* THE DATA

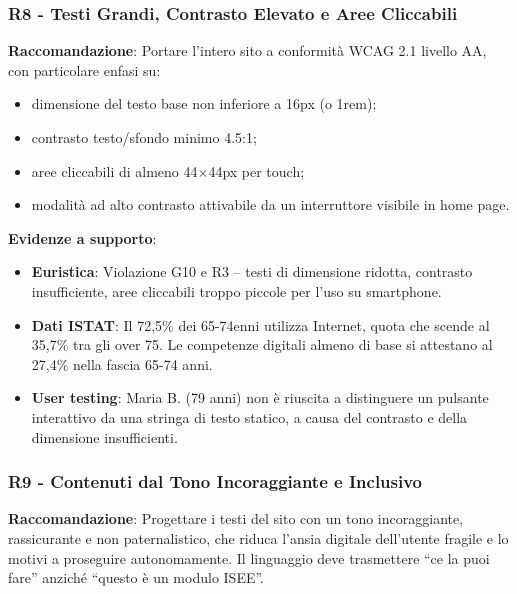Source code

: \documentclass[11pt,a4paper]{article}
\begin{document}
\subsubsection{R8 - Testi Grandi, Contrasto Elevato e Aree Cliccabili}
\label{rec:R8}

\textbf{Raccomandazione}: Portare l'intero sito a conformit\`a WCAG 2.1 livello
AA, con particolare enfasi su:
\begin{itemize}
    \item dimensione del testo base non inferiore a 16px (o 1rem);
    \item contrasto testo/sfondo minimo 4.5:1;
    \item aree cliccabili di almeno 44×44px per touch;
    \item modalit\`a ad alto contrasto attivabile da un interruttore visibile
    in home page.
\end{itemize}

\textbf{Evidenze a supporto}:
\begin{itemize}
    \item \textbf{Euristica}: Violazione G10 e R3 -- testi di dimensione ridotta,
    contrasto insufficiente, aree cliccabili troppo piccole per l'uso su
    smartphone.
    \item \textbf{Dati ISTAT}: Il 72,5\% dei 65-74enni utilizza Internet,
    quota che scende al 35,7\% tra gli over 75. Le competenze digitali almeno
    di base si attestano al 27,4\% nella fascia 65-74 anni.
    \item \textbf{User testing}: Maria B. (79 anni) non \`e riuscita a distinguere
    un pulsante interattivo da una stringa di testo statico, a causa del
    contrasto e della dimensione insufficienti.
\end{itemize}

\subsubsection{R9 - Contenuti dal Tono Incoraggiante e Inclusivo}
\label{rec:R9}

\textbf{Raccomandazione}: Progettare i testi del sito con un tono
incoraggiante, rassicurante e non paternalistico, che riduca l'ansia
digitale dell'utente fragile e lo motivi a proseguire autonomamente.
Il linguaggio deve trasmettere ``ce la puoi fare'' anzich\'e ``questo \`e
un modulo ISEE''.
\end{document}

* WORK INSTRUCTIONS
Copy the stretch of the records above that runs from the line with "di base si attestano" through the line with "con un tono". Both end lines belong in the copy, and nothing else does.

* THE COMPLETED TASK
    di base si attestano al 27,4\% nella fascia 65-74 anni.
    \item \textbf{User testing}: Maria B. (79 anni) non \`e riuscita a distinguere
    un pulsante interattivo da una stringa di testo statico, a causa del
    contrasto e della dimensione insufficienti.
\end{itemize}

\subsubsection{R9 - Contenuti dal Tono Incoraggiante e Inclusivo}
\label{rec:R9}

\textbf{Raccomandazione}: Progettare i testi del sito con un tono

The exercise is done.